Fire-Eaters
In United States history in the 1850s, the Fire-Eaters were an unorganized group of extremist pro-slavery Southern politicians who urged the separation of southern states into a new nation, which became known as the Confederate States of America. The dean of the group was Robert Barnwell Rhett of South Carolina. They sought to reopen the international slave trade, which had been illegal since 1808.[1]
Impact
By radically urging secessionism in the South, the Fire-Eaters demonstrated the high level of sectionalism existing in the U.S. during the 1850s, and they materially contributed to the outbreak of the Civil War (1861–1865). As early as 1850, there was a southern minority of pro-slavery extremists who did much to weaken the fragile unity of the nation. Led by such men as Edmund Ruffin, Robert Rhett, Louis T. Wigfall, and William Lowndes Yancey, this group was dubbed "Fire-Eaters" by northerners. At an 1850 convention in Nashville, Tennessee, the Fire-Eaters urged southern secession, citing irrevocable differences between North and South, and they further inflamed passions by using propaganda against the North. However, the Compromise of 1850 and other moderate counsel, including that from President James Buchanan, kept the Fire-Eaters cool for a time.
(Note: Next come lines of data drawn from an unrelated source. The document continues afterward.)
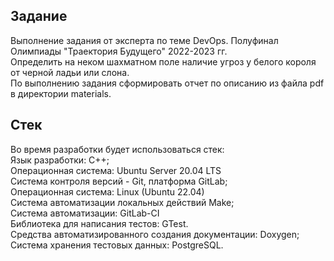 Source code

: ## Задание

Выполнение задания от эксперта по теме DevOps. Полуфинал Олимпиады "Траектория Будущего" 2022-2023 гг. \
Определить на неком шахматном поле наличие угроз у белого короля от черной ладьи или слона. \
По выполнению задания сформировать отчет по описанию из файла pdf в директории materials.

## Стек

Во время разработки будет использоваться стек: \
Язык разработки: C++; \
Операционная система: Ubuntu Server 20.04 LTS \
Система контроля версий - Git, платформа GitLab; \
Операционная система: Linux (Ubuntu 22.04) \
Система автоматизации локальных действий Make; \
Система автоматизации: GitLab-CI \
Библиотека для написания тестов: GTest. \
Средства автоматизированного создания документации: Doxygen; \
Система хранения тестовых данных: PostgreSQL.
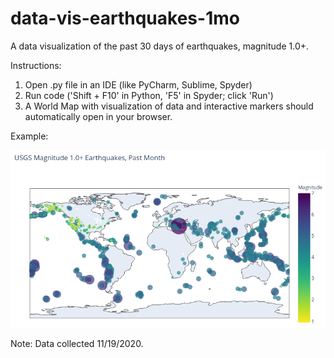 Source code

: # data-vis-earthquakes-1mo
A data visualization of the past 30 days of earthquakes, magnitude 1.0+.

Instructions:

1. Open .py file in an IDE (like PyCharm, Sublime, Spyder)
2. Run code ('Shift + F10' in Python, 'F5' in Spyder; click 'Run')
3. A World Map with visualization of data and interactive markers should automatically open in your browser.


Example:

![Sample screenshot of Earthquake World Map Visualization](https://github.com/tim-andes/data-vis-earthquakes-1mo/blob/main/eq_img_sample.png)

Note: Data collected 11/19/2020.
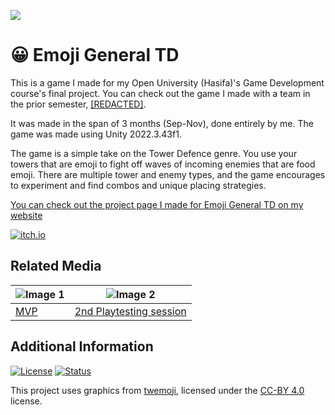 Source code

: ![](https://yoavtc.work/pages/assets/project_banners/emoji-general-TD.png)

# 😀 Emoji General TD
This is a game I made for my Open University (Hasifa)'s Game Development course's final project. You can check out the game I made with a team in the prior semester, [[REDACTED]](https://github.com/YoavTC/openu-group-project).

It was made in the span of 3 months (Sep-Nov), done entirely by me. The game was made using Unity 2022.3.43f1.

The game is a simple take on the Tower Defence genre. You use your towers that are emoji to fight off waves of incoming enemies that are food emoji. There are multiple tower and enemy types, and the game encourages to experiment and find combos and unique placing strategies.

[You can check out the project page I made for Emoji General TD on my website](https://yoavtc.work/project/emoji-general-td/)

[![itch.io](https://yoavtc.work/widgets/download%20on%20itch.io.svg)](https://yoav-tc.itch.io/emoji-general-td)


## Related Media
| ![Image 1](https://i.imgur.com/yfHALT4.png) | ![Image 2](https://i.imgur.com/glIpHwc.png) |
|---------------------------------------------|---------------------------------------------|
| [MVP](https://www.linkedin.com/posts/yoav-trachtman-cohen_gamedev-gamedevelopment-indiegamedev-activity-7244244307929440256-GX8V?utm_source=share&utm_medium=member_desktop) | [2nd Playtesting session](https://www.linkedin.com/posts/yoav-trachtman-cohen_gamedev-gamedevelopment-indiegamedev-activity-7244244307929440256-GX8V?utm_source=share&utm_medium=member_desktop) |


## Additional Information
[![License](https://img.shields.io/badge/license-BY--NC--ND%204.0-lightgrey)](https://creativecommons.org/licenses/by-nc-nd/4.0/) [![Status](https://img.shields.io/badge/status-finished-gold)](.)

This project uses graphics from [twemoji](https://github.com/jdecked/twemoji), licensed under the [CC-BY 4.0](https://creativecommons.org/licenses/by/4.0/) license.
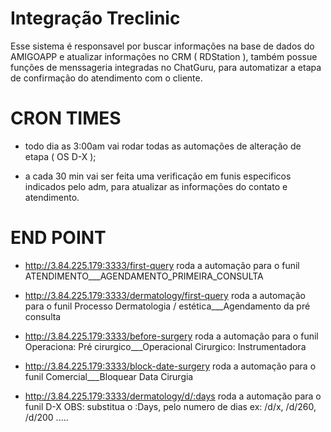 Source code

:
# Integração Treclinic

Esse sistema é responsavel por buscar informações na base de dados do AMIGOAPP e atualizar informações no CRM ( RDStation ), também possue funções de menssageria integradas no ChatGuru, para automatizar a etapa de confirmação do atendimento com o cliente.

# CRON TIMES

- todo dia as 3:00am vai rodar todas as automações de alteração de etapa ( OS D-X );

- a cada 30 min vai ser feita uma verificação em funis especificos indicados pelo adm, para atualizar as informações do contato e atendimento.

# END POINT

- http://3.84.225.179:3333/first-query
  roda a automação para o funil ATENDIMENTO___AGENDAMENTO_PRIMEIRA_CONSULTA

- http://3.84.225.179:3333/dermatology/first-query
  roda a automação para o funil Processo Dermatologia / estética___Agendamento da pré consulta

- http://3.84.225.179:3333/before-surgery
  roda a automação para o funil Operaciona: Pré cirurgico___Operacional Cirurgico: Instrumentadora

- http://3.84.225.179:3333/block-date-surgery
  roda a automação para o funil Comercial___Bloquear Data Cirurgia

- http://3.84.225.179:3333/dermatology/d/:days
  roda a automação para o funil D-X
  OBS: substitua o :Days, pelo numero de dias ex:
  /d/x, /d/260, /d/200 .....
In the later half of the 1850s, the group reemerged. They used several recent events for propaganda, among them "Bleeding Kansas" and the Sumner-Brooks Affair, to accuse the North of trying to immediately abolish slavery. Using effective propaganda against 1860 presidential candidate Abraham Lincoln, the Fire-Eaters were able to convince many southerners of this false accusation. They first targeted South Carolina, which passed an article of secession in December 1860. Wigfall, for one, actively encouraged an attack on Fort Sumter to prompt Virginia and other upper Southern States to secede as well. Thus, the Fire-Eaters helped to unleash a chain reaction that eventually led to the formation of the Confederate States of America and to the American Civil War. Their influence waned quickly after the start of major fighting.
Notable Fire-Eaters
- William Barksdale
- James Dunwoody Brownson DeBow (publisher of DeBow's Review)
- Thomas C. Hindman
- Laurence M. Keitt
- William Porcher Miles
- John A. Quitman
- Robert Rhett
- Edmund Ruffin
- Nathaniel Beverley Tucker
- Louis Wigfall
- William Lowndes Yancey
References
- Walther, Eric H., The Fire-Eaters, (Louisiana State University Press, 1992) ISBN 0-8071-1775-7
- Walther, Eric H. William Lowndes Yancey: The Coming of the Civil War (2006)
Notes
- ↑ William J. Cooper, Jr. and Thomas E. Terrill (2008). The American South: A History. Rowman & Littlefield. p. 363.